Saved data entries:
%%

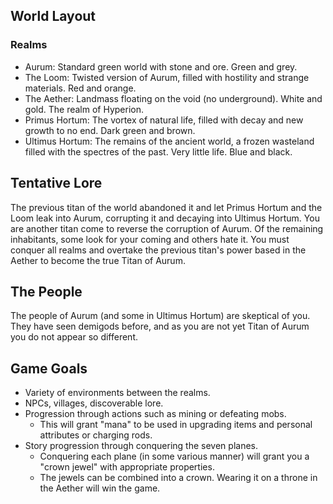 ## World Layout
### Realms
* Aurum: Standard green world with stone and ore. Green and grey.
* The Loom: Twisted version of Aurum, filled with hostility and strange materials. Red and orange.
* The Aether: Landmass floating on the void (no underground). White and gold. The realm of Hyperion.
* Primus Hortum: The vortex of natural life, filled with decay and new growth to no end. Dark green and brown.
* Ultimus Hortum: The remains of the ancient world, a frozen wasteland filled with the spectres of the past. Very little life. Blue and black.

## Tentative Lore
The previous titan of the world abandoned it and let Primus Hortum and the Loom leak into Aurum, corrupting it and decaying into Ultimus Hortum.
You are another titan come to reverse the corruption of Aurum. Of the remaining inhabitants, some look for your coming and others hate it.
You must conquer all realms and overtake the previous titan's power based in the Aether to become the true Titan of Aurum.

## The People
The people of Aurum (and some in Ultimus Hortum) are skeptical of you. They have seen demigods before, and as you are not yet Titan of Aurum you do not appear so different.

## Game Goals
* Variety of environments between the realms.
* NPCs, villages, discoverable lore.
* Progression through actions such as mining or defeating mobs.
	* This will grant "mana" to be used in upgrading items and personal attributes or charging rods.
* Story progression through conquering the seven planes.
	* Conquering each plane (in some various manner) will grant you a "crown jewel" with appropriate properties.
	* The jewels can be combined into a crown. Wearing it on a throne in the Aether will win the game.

%%
%%

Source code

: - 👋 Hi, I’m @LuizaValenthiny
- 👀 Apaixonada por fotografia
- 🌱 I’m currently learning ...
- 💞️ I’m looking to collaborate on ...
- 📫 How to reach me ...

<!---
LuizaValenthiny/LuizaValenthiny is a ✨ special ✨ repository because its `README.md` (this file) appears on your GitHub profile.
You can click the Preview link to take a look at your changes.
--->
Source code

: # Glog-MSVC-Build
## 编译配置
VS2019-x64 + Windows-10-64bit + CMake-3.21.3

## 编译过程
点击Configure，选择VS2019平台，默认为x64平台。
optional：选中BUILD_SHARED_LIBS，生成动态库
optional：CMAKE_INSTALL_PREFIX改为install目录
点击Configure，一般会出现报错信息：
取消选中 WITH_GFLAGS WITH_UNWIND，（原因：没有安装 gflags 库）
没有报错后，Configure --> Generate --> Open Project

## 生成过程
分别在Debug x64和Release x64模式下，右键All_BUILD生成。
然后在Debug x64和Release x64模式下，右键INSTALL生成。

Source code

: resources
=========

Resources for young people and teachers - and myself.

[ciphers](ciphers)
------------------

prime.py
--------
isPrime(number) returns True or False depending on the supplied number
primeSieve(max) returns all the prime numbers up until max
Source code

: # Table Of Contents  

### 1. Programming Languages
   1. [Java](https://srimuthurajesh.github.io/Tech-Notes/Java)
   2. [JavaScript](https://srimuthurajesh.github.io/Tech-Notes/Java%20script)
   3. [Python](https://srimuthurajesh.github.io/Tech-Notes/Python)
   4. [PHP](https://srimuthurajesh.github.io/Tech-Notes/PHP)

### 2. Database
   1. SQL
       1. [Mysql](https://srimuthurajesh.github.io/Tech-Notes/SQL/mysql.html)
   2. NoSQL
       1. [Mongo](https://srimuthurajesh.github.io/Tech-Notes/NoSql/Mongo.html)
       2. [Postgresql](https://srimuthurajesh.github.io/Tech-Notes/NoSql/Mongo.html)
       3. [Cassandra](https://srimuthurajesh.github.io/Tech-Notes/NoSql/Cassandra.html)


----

%%
%%

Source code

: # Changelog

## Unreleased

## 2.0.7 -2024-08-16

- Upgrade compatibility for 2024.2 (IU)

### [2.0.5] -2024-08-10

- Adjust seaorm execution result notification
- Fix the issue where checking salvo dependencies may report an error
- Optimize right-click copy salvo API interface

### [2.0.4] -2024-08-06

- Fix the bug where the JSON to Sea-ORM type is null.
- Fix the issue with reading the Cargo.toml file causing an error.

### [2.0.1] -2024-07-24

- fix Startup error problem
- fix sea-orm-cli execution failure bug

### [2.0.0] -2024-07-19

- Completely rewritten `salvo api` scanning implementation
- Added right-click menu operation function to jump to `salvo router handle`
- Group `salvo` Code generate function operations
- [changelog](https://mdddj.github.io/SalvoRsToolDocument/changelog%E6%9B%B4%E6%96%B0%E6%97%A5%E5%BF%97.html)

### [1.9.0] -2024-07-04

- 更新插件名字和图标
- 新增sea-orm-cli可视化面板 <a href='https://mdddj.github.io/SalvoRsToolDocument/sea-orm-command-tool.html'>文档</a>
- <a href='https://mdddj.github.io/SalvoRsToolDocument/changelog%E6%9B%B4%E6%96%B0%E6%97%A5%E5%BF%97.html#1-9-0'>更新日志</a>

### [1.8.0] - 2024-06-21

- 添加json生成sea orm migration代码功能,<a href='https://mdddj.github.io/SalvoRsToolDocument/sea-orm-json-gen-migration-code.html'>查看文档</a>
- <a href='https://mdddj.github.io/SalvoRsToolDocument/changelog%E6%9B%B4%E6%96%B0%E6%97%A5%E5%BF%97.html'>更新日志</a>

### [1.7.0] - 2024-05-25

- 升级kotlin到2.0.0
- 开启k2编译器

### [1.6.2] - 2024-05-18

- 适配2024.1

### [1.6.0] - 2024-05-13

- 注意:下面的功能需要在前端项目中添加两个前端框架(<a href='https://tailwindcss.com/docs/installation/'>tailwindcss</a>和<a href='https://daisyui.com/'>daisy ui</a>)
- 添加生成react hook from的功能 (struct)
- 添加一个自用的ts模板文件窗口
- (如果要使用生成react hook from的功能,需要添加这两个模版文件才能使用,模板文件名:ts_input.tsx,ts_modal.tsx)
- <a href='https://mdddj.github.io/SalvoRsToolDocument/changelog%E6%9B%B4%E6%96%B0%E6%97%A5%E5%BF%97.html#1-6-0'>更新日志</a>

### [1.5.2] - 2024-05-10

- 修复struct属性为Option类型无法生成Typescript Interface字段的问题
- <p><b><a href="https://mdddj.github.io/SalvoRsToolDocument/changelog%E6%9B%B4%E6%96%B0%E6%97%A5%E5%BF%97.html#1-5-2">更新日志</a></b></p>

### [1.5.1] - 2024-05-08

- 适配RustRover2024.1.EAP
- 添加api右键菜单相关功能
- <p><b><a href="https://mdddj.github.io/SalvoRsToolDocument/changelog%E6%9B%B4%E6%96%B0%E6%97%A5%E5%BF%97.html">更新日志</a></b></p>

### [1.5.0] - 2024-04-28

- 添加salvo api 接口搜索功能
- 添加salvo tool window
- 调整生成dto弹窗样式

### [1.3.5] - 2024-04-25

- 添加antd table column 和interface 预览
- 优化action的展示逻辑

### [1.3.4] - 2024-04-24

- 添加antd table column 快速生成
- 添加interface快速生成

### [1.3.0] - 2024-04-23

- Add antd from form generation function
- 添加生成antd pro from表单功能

%%

• [WORK TO BE COMPLETED]
Every line above with the string "previous" in it should be copied into the answer.

• [OUTPUT OF THE EXERCISE]
The previous titan of the world abandoned it and let Primus Hortum and the Loom leak into Aurum, corrupting it and decaying into Ultimus Hortum.
You must conquer all realms and overtake the previous titan's power based in the Aether to become the true Titan of Aurum.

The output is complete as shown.